> What is required: Report only the number of lines below in which the string "points" appears.

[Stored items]
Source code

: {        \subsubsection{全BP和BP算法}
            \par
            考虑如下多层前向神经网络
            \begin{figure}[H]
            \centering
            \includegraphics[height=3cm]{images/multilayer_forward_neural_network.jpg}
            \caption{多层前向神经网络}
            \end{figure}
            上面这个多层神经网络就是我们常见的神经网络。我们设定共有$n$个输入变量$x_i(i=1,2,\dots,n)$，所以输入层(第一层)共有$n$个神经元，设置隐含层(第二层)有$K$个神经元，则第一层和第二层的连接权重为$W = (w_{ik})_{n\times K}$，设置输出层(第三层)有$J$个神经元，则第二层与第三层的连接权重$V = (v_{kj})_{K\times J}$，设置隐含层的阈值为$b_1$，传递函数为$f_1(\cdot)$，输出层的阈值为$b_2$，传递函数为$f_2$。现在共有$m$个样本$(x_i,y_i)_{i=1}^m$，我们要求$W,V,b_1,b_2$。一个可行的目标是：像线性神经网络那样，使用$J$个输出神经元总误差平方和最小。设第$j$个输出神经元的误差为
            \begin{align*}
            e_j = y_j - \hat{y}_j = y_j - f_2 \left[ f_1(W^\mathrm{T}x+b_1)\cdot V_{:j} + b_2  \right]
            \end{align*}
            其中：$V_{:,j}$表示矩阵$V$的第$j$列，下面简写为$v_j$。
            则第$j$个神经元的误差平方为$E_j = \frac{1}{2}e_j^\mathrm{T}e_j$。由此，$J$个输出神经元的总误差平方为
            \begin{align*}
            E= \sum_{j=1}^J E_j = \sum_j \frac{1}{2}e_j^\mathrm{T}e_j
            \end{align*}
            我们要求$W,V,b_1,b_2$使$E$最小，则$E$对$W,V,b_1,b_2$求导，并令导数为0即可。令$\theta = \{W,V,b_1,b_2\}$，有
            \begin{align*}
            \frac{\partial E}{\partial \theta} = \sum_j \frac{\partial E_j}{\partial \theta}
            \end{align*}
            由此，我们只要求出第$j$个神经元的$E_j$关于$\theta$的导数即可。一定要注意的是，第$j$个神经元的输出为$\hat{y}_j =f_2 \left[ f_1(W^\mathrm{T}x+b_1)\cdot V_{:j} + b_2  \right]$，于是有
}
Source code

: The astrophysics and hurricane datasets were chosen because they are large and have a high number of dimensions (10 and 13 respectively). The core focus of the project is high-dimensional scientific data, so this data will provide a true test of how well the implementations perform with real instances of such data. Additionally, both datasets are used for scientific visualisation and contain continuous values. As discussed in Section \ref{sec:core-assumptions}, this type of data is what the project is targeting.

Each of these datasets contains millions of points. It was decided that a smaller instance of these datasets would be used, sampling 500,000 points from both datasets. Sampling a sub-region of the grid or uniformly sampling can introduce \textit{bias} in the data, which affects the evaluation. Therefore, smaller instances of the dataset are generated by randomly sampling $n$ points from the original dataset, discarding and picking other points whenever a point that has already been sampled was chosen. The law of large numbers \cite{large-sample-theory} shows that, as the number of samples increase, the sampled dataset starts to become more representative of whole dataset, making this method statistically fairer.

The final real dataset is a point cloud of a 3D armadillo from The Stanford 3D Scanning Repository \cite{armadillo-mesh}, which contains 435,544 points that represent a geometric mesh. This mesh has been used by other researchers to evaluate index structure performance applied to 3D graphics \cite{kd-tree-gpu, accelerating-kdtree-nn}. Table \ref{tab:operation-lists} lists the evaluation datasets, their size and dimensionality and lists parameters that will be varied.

> Result: 2